4.大阪圏の商業地

※( )は前年変動率

京都府
京都市は5.0%上昇(2.3%上昇)。国内外からの観光客増加に伴う宿泊需要・消費需要が高まっていることを反映して、店舗・ホテルの需要が旺盛で、上昇幅が昨年より拡大した。
 ・ 中京区は8.1%上昇(4.0%上昇)。東山区は6.4%上昇(2.9%上昇)。下京区は8.1%上昇(3.1%上昇)。南区は6.8%上昇(3.1%上昇)。中心区では、ホテル・店舗の需要に加えマンション素地としての需要も堅調で、上昇幅が昨年より拡大した。なお、下京区の四条通歩道拡幅事業が平成27年10月に完了したことにより、中心商業地区の繁華性がさらに向上したことも寄与している。

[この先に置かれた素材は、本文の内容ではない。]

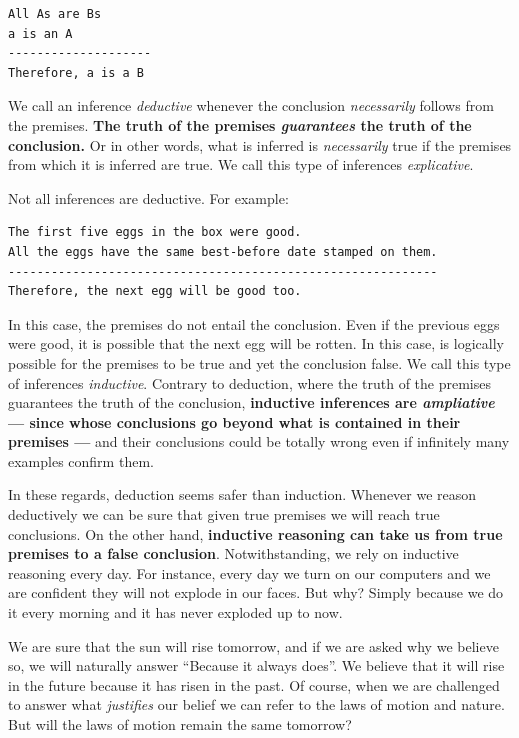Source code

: \documentclass[
  12pt,
]{book}
\begin{document}
\begin{verbatim}
All As are Bs
a is an A
--------------------
Therefore, a is a B
\end{verbatim}

We call an inference \emph{deductive} whenever the conclusion \emph{necessarily} follows from the premises. \textbf{The truth of the premises \emph{guarantees} the truth of the conclusion.} Or in other words, what is inferred is \emph{necessarily} true if the premises from which it is inferred are true. We call this type of inferences \emph{explicative}.

Not all inferences are deductive. For example:

\begin{verbatim}
The first five eggs in the box were good.
All the eggs have the same best-before date stamped on them.
------------------------------------------------------------
Therefore, the next egg will be good too.
\end{verbatim}

In this case, the premises do not entail the conclusion. Even if the previous eggs were good, it is possible that the next egg will be rotten. In this case, is logically possible for the premises to be true and yet the conclusion false. We call this type of inferences \emph{inductive}. Contrary to deduction, where the truth of the premises guarantees the truth of the conclusion, \textbf{inductive inferences are \emph{ampliative} --- since whose conclusions go beyond what is contained in their premises ---} and their conclusions could be totally wrong even if infinitely many examples confirm them. \citep{bergadano1991problem}

In these regards, deduction seems safer than induction. Whenever we reason deductively we can be sure that given true premises we will reach true conclusions. On the other hand, \textbf{inductive reasoning can take us from true premises to a false conclusion}. Notwithstanding, we rely on inductive reasoning every day. For instance, every day we turn on our computers and we are confident they will not explode in our faces. \citep{okasha-pos} But why? Simply because we do it every morning and it has never exploded up to now.

We are sure that the sun will rise tomorrow, and if we are asked why we believe so, we will naturally answer ``Because it always does''. We believe that it will rise in the future because it has risen in the past. Of course, when we are challenged to answer what \emph{justifies} our belief we can refer to the laws of motion and nature. But will the laws of motion remain the same tomorrow? \citep{russell2001problems}
\end{document}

その他の市では、繁華性を維持する商業地では相応の店舗需要が見られ、上昇を続けている。一方、繁華性に劣る普通商業地では郊外の大型店との競合等により商況は低迷しており、下落が続いている。
大阪府
大阪市は7.8%上昇(3.5%上昇)。大阪市の中心部では、外国人観光客の増加も寄与して店舗・ホテルの需要が旺盛である。また、オフィスについても空室率の低下や賃料水準の底打ち感が見られるとともにマンション素地としての需要も堅調で、上昇幅が昨年より拡大した。
 ・ 中央区は12.8%上昇(4.9%上昇)。外国人観光客の増加等により日本橋、心斎橋、なんばエリアでは店舗・ホテルの需要が特に旺盛で、高い上昇率となった地点も見られ、上昇幅が昨年より拡大した。

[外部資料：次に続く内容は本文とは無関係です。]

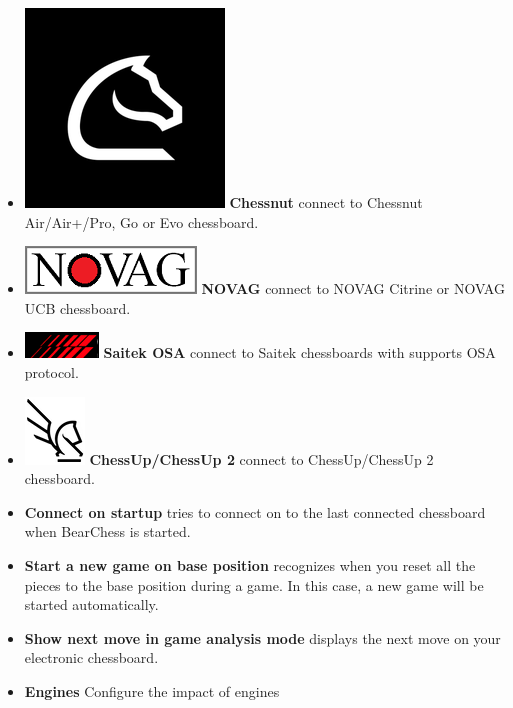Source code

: \documentclass[11pt,a4paper]{article}
\begin{document}
\begin{itemize}
		\item  \includegraphics[scale=0.1]{chessnut.png} \textbf{Chessnut} connect to Chessnut Air/Air+/Pro, Go or Evo chessboard.		
		\item  \includegraphics[scale=0.3]{novag48.PNG} \textbf{NOVAG} connect to NOVAG Citrine or NOVAG UCB chessboard.			
		\item  \includegraphics[scale=0.4]{Saitek_logo.PNG} \textbf{Saitek OSA} connect to Saitek chessboards with supports OSA protocol.		
		\item  \includegraphics[scale=0.4]{ChessUp.png} \textbf{ChessUp/ChessUp 2} connect to ChessUp/ChessUp 2 chessboard.
		\item \textbf{Connect on startup} tries to connect on to the last connected chessboard when BearChess is started. 	
		\item \textbf{Start a new game on base position} recognizes when you reset all the pieces to the base position during a game. In this case, a new game will be started automatically.
		\item \textbf{Show next move in game analysis mode} displays the next move on your electronic chessboard.
		\item \textbf{Engines} Configure the impact of engines
		
	\end{itemize}
	
\end{document}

 ・ 北区は10.7%上昇(6.0%上昇)。梅田地区等におけるオフィス需要が堅調であることに加え、大規模再開発ビルの竣工や店舗・ホテル需要の拡大等も寄与して、上昇幅が昨年より拡大した。
福島区は9.4%上昇(4.2%上昇)。西区は10.6%上昇(4.7%上昇)。両区とも大阪駅に近く、マンション素地としての需要が堅調で、上昇幅が昨年より拡大した。
その他の市では、繁華性を維持する商業地では相応の店舗需要が見られ、また、マンション素地としての需要も堅調なことから上昇を続けている市が見られる。
兵庫県
神戸市は2.2%上昇(1.2%上昇)。繁華性を維持する商業地では店舗需要が堅調であり、また、マンション素地としての需要も見られ、上昇幅が昨年より拡大した。
 ・ 中央区は3.9%上昇(1.9%上昇)。センター街、三宮駅周辺等中心商業地では、店舗等の需要が堅調で、オフィス需要も改善傾向にあり、上昇幅が昨年より拡大した。
 ・ 灘区は3.7%上昇(3.2%上昇)。中心商業地についてはマンション素地としての需要のほか、六甲道駅に近い幹線道路沿いの商業地域では周辺人口の増加から店舗等の需要が堅調で、上昇幅が昨年より拡大した。
 ・ 芦屋市は4.8%上昇(3.7%上昇)。駅に近い商業地では希少性が高く、また、周辺に高級住宅地域を抱えていることから店舗需要が堅調で、上昇幅が昨年より拡大した。
その他の市では、利便性が高い地域を中心にマンション素地としての需要が底堅く、また、繁華性を維持する商業地では店舗需要も堅調なことから上昇を続けている市が見られるが、繁華性に劣る普通商業地では郊外の大型店との競合等により下落が続いている。
奈良県
奈良市は2.0%上昇(1.4%上昇)。国内外の観光客が増加し、消費動向の回復が見られること等から上昇幅が昨年より拡大した。特に、近鉄・JR奈良駅周辺の店舗需要が堅調となっている。
その他の市では、繁華性を維持する商業地では相応の店舗需要が見られ、また、駅周辺等におけるマンション素地としての需要も底堅く、上昇を続けている。一方、繁華性に劣る普通商業地では郊外の大型店との競合等により商況は低迷しており下落が続いている。